You can use a 12V pump on your 24V system. However, the pump will run faster on 24 V than on 12 V. In addition, the overall energy spent to pump the same amount of water will still be higher at 24 V than at 12 V.
Can I use a 24V pump on a 12V battery?
This might work on a 24VDC fan but will run slower than at 24 VDC. Also, some fans can run at 50% of the proper voltage.
Can you run a 12V pump on 5v?
Yes, 5V might work but will stall if running too slow too.
How do you power a 12v water pump?
Understanding their similarities is just as important as knowing about the differences between 12v DC motors and 24 volt motors.
However, for the sake of example, some of the key comparisons between a 12v DC motor and a 24 Volt Motor are provided below.

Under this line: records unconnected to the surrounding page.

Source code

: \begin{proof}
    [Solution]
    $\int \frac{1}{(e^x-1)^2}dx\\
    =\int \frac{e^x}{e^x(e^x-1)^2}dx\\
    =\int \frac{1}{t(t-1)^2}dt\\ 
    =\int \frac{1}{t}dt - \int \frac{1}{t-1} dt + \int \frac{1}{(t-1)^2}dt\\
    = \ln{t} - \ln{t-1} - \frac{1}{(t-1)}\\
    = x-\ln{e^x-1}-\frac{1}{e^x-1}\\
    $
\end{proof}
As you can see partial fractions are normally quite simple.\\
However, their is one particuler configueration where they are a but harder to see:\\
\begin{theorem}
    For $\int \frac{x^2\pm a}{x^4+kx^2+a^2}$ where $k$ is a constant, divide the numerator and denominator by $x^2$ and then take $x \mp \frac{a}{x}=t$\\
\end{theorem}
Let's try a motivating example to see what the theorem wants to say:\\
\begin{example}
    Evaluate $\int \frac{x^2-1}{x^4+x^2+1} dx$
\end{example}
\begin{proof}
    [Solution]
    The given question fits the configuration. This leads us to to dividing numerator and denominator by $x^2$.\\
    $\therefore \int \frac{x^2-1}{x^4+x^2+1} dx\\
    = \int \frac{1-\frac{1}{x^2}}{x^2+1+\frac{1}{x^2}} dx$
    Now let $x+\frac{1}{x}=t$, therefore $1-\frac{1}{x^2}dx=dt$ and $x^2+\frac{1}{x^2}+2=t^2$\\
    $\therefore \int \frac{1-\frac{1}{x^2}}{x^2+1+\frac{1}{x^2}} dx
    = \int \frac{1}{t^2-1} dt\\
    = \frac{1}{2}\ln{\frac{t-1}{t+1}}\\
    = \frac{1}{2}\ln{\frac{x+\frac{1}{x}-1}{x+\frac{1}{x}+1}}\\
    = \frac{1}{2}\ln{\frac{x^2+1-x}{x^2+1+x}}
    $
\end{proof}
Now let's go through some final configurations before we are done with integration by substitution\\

- If 20 amps are required for a 12v DC motor to supply a particular mechanical power output, then only 10 amps would be needed by a 24 volt motor to achieve the same level of performance.
- For a simple type of DC motor, the rotation is at full speed on no-load, with speed determined primarily by applied voltage. Therefore, if 24 volts were applied to a 12v DC motor, it could cause some damage by running at twice the speed.
- In most cases, a 12v DC motor will be similar in price when compared to a 24 volt motor for the same application. The main reason is that the physical size of the motor can usually determine its power output.
- There is also a difference between wiring for a 12-volt motor versus a 24 volt motor. For example, at 24 volts, smaller wire can be used for delivering power efficiently, whereas for 12 volts, twice the size of wire is needed to provide the same amount of power.
12v Motors on 24v
Motor current rating
Motors are specified to run at a stated rpm at a particular applied voltage with a specified loading – that at which the motor takes its maximum continuous current.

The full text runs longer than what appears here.